Außenminister Joschka Fischer verweigerte den Wehrdienst, Umweltminister Jürgen Trittin zog nach einem halben Jahr bei der Truppe die Arbeit im Kinderheim vor, Verteidigungsminister Rudolf Scharping wurde immerhin nach sechs Monaten wegen erheblicher Sehschwächen ausgemustert. Und auch die Wehrpflichtigen der Hauptstadt greifen neuerdings lieber zum Arzneischrank als zur Handgranate. Erstmals hat die Zahl der Kriegsdienstverweigerer in Berlin die Zahl der einberufenen Rekruten überstiegen.

Damit liegt Berlin voll im Trend – auf Bundeshöhe hat die Anzahl der Kriegsdienstverweigerer im Jahr 1999 ein Rekordhoch erreicht. Haben 1998 noch 6.415 Berliner den Dienst an der Waffe verweigert, so ist die Zahl im letzten Jahr auf 7.244 angestiegen. Ihren Einberufungsbefehl erhielten dagegen nur 7.048 junge Männer. Das Land Berlin leistet damit einen erheblichen Beitrag zum Anstieg der Verweigererquote.

In der gesamten Bundesrepublik ist die Zahl der Wehrpflichtigen, die einen Antrag auf Kriegsdienstverweigerung gestellt haben, auf 174.348 angewachsen. Das sind 2.691 Kriegsdienstverweigerer mehr als im Vorjahr. Die „Kampagne gegen Wehrpflicht“ sprach von einem „historischen Hoch“. Die Entscheidung von immer mehr Wehrpflichtigen gegen den Dienst an der Waffe sei ein Indiz für die Ablehnung der neuen Aufgaben wie des Kriegseinsatzes in Jugoslawien. Nun stehe die Debatte über die Verfassungsmäßigkeit der Wehrpflicht an, so ein Sprecher der „Kampagne“. Lediglich 170.000 der insgesamt 400.000 Wehrpflichtigen pro Jahrgang würden noch für den Wehrdienst gebraucht. „Nur noch jeder dritte Wehrpflichtige kann einberufen werden.“ Diese Praxis stehe im Widerspruch zum Grundgesetz, das den Ersatzdienst als Ausnahme und nicht als Regel vorsehe.

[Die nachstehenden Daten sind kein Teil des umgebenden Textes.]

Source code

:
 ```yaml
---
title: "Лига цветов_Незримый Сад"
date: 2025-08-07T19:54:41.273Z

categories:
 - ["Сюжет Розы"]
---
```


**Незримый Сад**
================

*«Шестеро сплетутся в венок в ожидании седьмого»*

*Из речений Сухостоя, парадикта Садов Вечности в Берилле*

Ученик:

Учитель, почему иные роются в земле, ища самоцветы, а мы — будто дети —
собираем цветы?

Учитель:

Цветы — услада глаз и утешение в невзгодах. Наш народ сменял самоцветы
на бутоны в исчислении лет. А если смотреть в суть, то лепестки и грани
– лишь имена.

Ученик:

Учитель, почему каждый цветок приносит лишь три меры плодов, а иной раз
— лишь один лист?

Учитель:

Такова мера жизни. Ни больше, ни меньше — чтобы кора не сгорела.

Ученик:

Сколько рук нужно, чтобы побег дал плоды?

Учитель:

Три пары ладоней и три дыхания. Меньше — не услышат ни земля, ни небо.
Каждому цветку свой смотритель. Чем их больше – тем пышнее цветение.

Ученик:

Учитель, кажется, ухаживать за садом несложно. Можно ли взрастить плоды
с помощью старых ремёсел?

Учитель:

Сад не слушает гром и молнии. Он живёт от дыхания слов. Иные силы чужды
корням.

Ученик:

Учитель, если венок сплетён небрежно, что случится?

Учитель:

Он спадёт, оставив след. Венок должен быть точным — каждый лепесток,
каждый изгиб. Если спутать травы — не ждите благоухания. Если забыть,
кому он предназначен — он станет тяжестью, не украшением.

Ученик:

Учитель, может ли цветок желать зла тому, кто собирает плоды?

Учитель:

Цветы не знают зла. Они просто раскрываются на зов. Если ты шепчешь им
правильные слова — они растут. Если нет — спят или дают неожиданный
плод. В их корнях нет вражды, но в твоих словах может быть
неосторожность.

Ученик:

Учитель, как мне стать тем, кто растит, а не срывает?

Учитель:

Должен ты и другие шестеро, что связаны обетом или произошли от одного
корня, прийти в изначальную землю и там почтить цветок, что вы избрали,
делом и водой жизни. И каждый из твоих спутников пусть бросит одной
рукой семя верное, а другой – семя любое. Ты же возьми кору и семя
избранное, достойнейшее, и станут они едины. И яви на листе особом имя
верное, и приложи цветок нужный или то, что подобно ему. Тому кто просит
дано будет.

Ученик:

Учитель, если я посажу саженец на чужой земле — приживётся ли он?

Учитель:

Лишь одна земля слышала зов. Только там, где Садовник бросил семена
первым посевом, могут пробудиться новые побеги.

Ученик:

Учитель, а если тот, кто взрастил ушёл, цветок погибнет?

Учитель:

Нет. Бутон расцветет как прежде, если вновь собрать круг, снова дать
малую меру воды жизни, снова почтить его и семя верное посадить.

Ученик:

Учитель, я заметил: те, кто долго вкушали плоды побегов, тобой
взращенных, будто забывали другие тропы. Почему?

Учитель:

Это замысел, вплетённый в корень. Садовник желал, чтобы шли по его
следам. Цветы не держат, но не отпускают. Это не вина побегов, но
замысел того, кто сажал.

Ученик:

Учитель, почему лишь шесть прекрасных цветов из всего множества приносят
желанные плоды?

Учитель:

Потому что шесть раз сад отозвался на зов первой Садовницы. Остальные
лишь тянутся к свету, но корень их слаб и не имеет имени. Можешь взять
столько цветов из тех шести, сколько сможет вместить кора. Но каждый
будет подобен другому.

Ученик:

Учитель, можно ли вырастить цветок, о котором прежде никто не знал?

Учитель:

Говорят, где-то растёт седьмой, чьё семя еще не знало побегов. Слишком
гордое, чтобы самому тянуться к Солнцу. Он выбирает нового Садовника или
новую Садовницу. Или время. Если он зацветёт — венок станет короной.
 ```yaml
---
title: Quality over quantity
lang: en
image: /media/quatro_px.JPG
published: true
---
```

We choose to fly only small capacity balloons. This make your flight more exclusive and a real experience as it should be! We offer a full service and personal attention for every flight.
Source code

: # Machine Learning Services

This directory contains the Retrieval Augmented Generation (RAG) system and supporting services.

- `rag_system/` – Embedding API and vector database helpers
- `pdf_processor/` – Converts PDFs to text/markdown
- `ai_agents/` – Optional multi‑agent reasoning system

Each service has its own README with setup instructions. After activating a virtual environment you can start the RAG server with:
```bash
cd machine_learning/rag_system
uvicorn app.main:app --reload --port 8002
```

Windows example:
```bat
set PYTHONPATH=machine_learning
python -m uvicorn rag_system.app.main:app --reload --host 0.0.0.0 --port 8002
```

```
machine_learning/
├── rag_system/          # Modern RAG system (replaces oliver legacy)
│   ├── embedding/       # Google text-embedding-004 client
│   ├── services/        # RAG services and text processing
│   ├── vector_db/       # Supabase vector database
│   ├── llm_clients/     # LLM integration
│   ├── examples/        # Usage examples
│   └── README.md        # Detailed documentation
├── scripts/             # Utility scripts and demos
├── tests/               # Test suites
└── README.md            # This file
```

Eine Sprecherin des Bundesverteidigungsministeriums wies hingegen darauf hin, dass die Zahl der Kriegsdienstverweigerer in Berlin im Jahr 1998 im Vergleich zu 1997 um rund 500 gefallen sei. „Wir gehen von einem Kompensationseffekt aus.“ Zudem liege die Zahl der Verweigerer in der Hauptstadt prozentual gesehen unter dem Niveau der westdeutschen Bundesländer. Auch innerhalb Berlins macht das Bundesverteidigungsministerium Unterschiede zwischen Ost und West aus. Demnach wollen im Ostteil der Stadt mehr Männer zum Bund als in Westberlin.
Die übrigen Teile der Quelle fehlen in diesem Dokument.